## Exercise brief
Among the records, how many lines contain "dist"? Only the number is needed.

Stored data entries
[Start of Attachment]

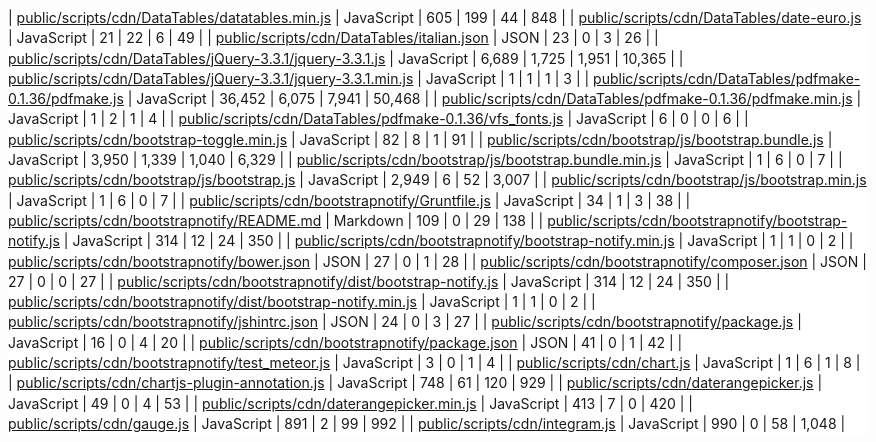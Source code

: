| [public/scripts/cdn/DataTables/datatables.min.js](/public/scripts/cdn/DataTables/datatables.min.js) | JavaScript | 605 | 199 | 44 | 848 |
| [public/scripts/cdn/DataTables/date-euro.js](/public/scripts/cdn/DataTables/date-euro.js) | JavaScript | 21 | 22 | 6 | 49 |
| [public/scripts/cdn/DataTables/italian.json](/public/scripts/cdn/DataTables/italian.json) | JSON | 23 | 0 | 3 | 26 |
| [public/scripts/cdn/DataTables/jQuery-3.3.1/jquery-3.3.1.js](/public/scripts/cdn/DataTables/jQuery-3.3.1/jquery-3.3.1.js) | JavaScript | 6,689 | 1,725 | 1,951 | 10,365 |
| [public/scripts/cdn/DataTables/jQuery-3.3.1/jquery-3.3.1.min.js](/public/scripts/cdn/DataTables/jQuery-3.3.1/jquery-3.3.1.min.js) | JavaScript | 1 | 1 | 1 | 3 |
| [public/scripts/cdn/DataTables/pdfmake-0.1.36/pdfmake.js](/public/scripts/cdn/DataTables/pdfmake-0.1.36/pdfmake.js) | JavaScript | 36,452 | 6,075 | 7,941 | 50,468 |
| [public/scripts/cdn/DataTables/pdfmake-0.1.36/pdfmake.min.js](/public/scripts/cdn/DataTables/pdfmake-0.1.36/pdfmake.min.js) | JavaScript | 1 | 2 | 1 | 4 |
| [public/scripts/cdn/DataTables/pdfmake-0.1.36/vfs_fonts.js](/public/scripts/cdn/DataTables/pdfmake-0.1.36/vfs_fonts.js) | JavaScript | 6 | 0 | 0 | 6 |
| [public/scripts/cdn/bootstrap-toggle.min.js](/public/scripts/cdn/bootstrap-toggle.min.js) | JavaScript | 82 | 8 | 1 | 91 |
| [public/scripts/cdn/bootstrap/js/bootstrap.bundle.js](/public/scripts/cdn/bootstrap/js/bootstrap.bundle.js) | JavaScript | 3,950 | 1,339 | 1,040 | 6,329 |
| [public/scripts/cdn/bootstrap/js/bootstrap.bundle.min.js](/public/scripts/cdn/bootstrap/js/bootstrap.bundle.min.js) | JavaScript | 1 | 6 | 0 | 7 |
| [public/scripts/cdn/bootstrap/js/bootstrap.js](/public/scripts/cdn/bootstrap/js/bootstrap.js) | JavaScript | 2,949 | 6 | 52 | 3,007 |
| [public/scripts/cdn/bootstrap/js/bootstrap.min.js](/public/scripts/cdn/bootstrap/js/bootstrap.min.js) | JavaScript | 1 | 6 | 0 | 7 |
| [public/scripts/cdn/bootstrapnotify/Gruntfile.js](/public/scripts/cdn/bootstrapnotify/Gruntfile.js) | JavaScript | 34 | 1 | 3 | 38 |
| [public/scripts/cdn/bootstrapnotify/README.md](/public/scripts/cdn/bootstrapnotify/README.md) | Markdown | 109 | 0 | 29 | 138 |
| [public/scripts/cdn/bootstrapnotify/bootstrap-notify.js](/public/scripts/cdn/bootstrapnotify/bootstrap-notify.js) | JavaScript | 314 | 12 | 24 | 350 |
| [public/scripts/cdn/bootstrapnotify/bootstrap-notify.min.js](/public/scripts/cdn/bootstrapnotify/bootstrap-notify.min.js) | JavaScript | 1 | 1 | 0 | 2 |
| [public/scripts/cdn/bootstrapnotify/bower.json](/public/scripts/cdn/bootstrapnotify/bower.json) | JSON | 27 | 0 | 1 | 28 |
| [public/scripts/cdn/bootstrapnotify/composer.json](/public/scripts/cdn/bootstrapnotify/composer.json) | JSON | 27 | 0 | 0 | 27 |
| [public/scripts/cdn/bootstrapnotify/dist/bootstrap-notify.js](/public/scripts/cdn/bootstrapnotify/dist/bootstrap-notify.js) | JavaScript | 314 | 12 | 24 | 350 |
| [public/scripts/cdn/bootstrapnotify/dist/bootstrap-notify.min.js](/public/scripts/cdn/bootstrapnotify/dist/bootstrap-notify.min.js) | JavaScript | 1 | 1 | 0 | 2 |
| [public/scripts/cdn/bootstrapnotify/jshintrc.json](/public/scripts/cdn/bootstrapnotify/jshintrc.json) | JSON | 24 | 0 | 3 | 27 |
| [public/scripts/cdn/bootstrapnotify/package.js](/public/scripts/cdn/bootstrapnotify/package.js) | JavaScript | 16 | 0 | 4 | 20 |
| [public/scripts/cdn/bootstrapnotify/package.json](/public/scripts/cdn/bootstrapnotify/package.json) | JSON | 41 | 0 | 1 | 42 |
| [public/scripts/cdn/bootstrapnotify/test_meteor.js](/public/scripts/cdn/bootstrapnotify/test_meteor.js) | JavaScript | 3 | 0 | 1 | 4 |
| [public/scripts/cdn/chart.js](/public/scripts/cdn/chart.js) | JavaScript | 1 | 6 | 1 | 8 |
| [public/scripts/cdn/chartjs-plugin-annotation.js](/public/scripts/cdn/chartjs-plugin-annotation.js) | JavaScript | 748 | 61 | 120 | 929 |
| [public/scripts/cdn/daterangepicker.js](/public/scripts/cdn/daterangepicker.js) | JavaScript | 49 | 0 | 4 | 53 |
| [public/scripts/cdn/daterangepicker.min.js](/public/scripts/cdn/daterangepicker.min.js) | JavaScript | 413 | 7 | 0 | 420 |
| [public/scripts/cdn/gauge.js](/public/scripts/cdn/gauge.js) | JavaScript | 891 | 2 | 99 | 992 |
| [public/scripts/cdn/integram.js](/public/scripts/cdn/integram.js) | JavaScript | 990 | 0 | 58 | 1,048 |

[End of Attachment]

## Response area
2